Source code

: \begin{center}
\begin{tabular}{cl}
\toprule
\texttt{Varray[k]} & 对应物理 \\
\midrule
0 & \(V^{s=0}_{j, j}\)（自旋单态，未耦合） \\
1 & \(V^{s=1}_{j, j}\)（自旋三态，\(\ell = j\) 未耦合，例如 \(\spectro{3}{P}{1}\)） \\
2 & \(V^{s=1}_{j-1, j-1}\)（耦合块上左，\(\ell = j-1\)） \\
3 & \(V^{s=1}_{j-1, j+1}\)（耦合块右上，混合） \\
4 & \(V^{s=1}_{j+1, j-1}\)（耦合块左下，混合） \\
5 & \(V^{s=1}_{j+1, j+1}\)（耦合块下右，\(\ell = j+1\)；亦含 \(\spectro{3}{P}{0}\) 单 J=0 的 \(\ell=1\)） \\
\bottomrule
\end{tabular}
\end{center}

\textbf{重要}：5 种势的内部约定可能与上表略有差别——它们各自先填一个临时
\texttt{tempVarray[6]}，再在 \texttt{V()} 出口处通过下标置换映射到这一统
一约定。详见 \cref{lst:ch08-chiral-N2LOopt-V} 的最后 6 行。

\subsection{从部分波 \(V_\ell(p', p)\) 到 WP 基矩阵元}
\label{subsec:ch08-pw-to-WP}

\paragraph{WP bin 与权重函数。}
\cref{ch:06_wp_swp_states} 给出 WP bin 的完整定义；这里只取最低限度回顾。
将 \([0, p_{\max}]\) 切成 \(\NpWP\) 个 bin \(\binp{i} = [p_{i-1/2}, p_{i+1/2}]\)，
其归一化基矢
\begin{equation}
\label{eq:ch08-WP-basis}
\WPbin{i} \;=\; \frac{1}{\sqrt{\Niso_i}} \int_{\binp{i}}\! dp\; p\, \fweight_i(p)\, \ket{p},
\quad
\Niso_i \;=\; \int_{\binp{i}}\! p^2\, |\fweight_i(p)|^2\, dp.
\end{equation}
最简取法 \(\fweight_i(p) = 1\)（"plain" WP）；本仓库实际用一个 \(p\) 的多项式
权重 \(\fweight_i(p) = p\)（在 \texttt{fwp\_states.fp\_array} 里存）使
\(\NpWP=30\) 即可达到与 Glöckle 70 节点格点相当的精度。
—————
What you need to do: Above are the records; reproduce all of them exactly.

Written answer:
Source code

: \begin{center}
\begin{tabular}{cl}
\toprule
\texttt{Varray[k]} & 对应物理 \\
\midrule
0 & \(V^{s=0}_{j, j}\)（自旋单态，未耦合） \\
1 & \(V^{s=1}_{j, j}\)（自旋三态，\(\ell = j\) 未耦合，例如 \(\spectro{3}{P}{1}\)） \\
2 & \(V^{s=1}_{j-1, j-1}\)（耦合块上左，\(\ell = j-1\)） \\
3 & \(V^{s=1}_{j-1, j+1}\)（耦合块右上，混合） \\
4 & \(V^{s=1}_{j+1, j-1}\)（耦合块左下，混合） \\
5 & \(V^{s=1}_{j+1, j+1}\)（耦合块下右，\(\ell = j+1\)；亦含 \(\spectro{3}{P}{0}\) 单 J=0 的 \(\ell=1\)） \\
\bottomrule
\end{tabular}
\end{center}

\textbf{重要}：5 种势的内部约定可能与上表略有差别——它们各自先填一个临时
\texttt{tempVarray[6]}，再在 \texttt{V()} 出口处通过下标置换映射到这一统
一约定。详见 \cref{lst:ch08-chiral-N2LOopt-V} 的最后 6 行。

\subsection{从部分波 \(V_\ell(p', p)\) 到 WP 基矩阵元}
\label{subsec:ch08-pw-to-WP}

\paragraph{WP bin 与权重函数。}
\cref{ch:06_wp_swp_states} 给出 WP bin 的完整定义；这里只取最低限度回顾。
将 \([0, p_{\max}]\) 切成 \(\NpWP\) 个 bin \(\binp{i} = [p_{i-1/2}, p_{i+1/2}]\)，
其归一化基矢
\begin{equation}
\label{eq:ch08-WP-basis}
\WPbin{i} \;=\; \frac{1}{\sqrt{\Niso_i}} \int_{\binp{i}}\! dp\; p\, \fweight_i(p)\, \ket{p},
\quad
\Niso_i \;=\; \int_{\binp{i}}\! p^2\, |\fweight_i(p)|^2\, dp.
\end{equation}
最简取法 \(\fweight_i(p) = 1\)（"plain" WP）；本仓库实际用一个 \(p\) 的多项式
权重 \(\fweight_i(p) = p\)（在 \texttt{fwp\_states.fp\_array} 里存）使
\(\NpWP=30\) 即可达到与 Glöckle 70 节点格点相当的精度。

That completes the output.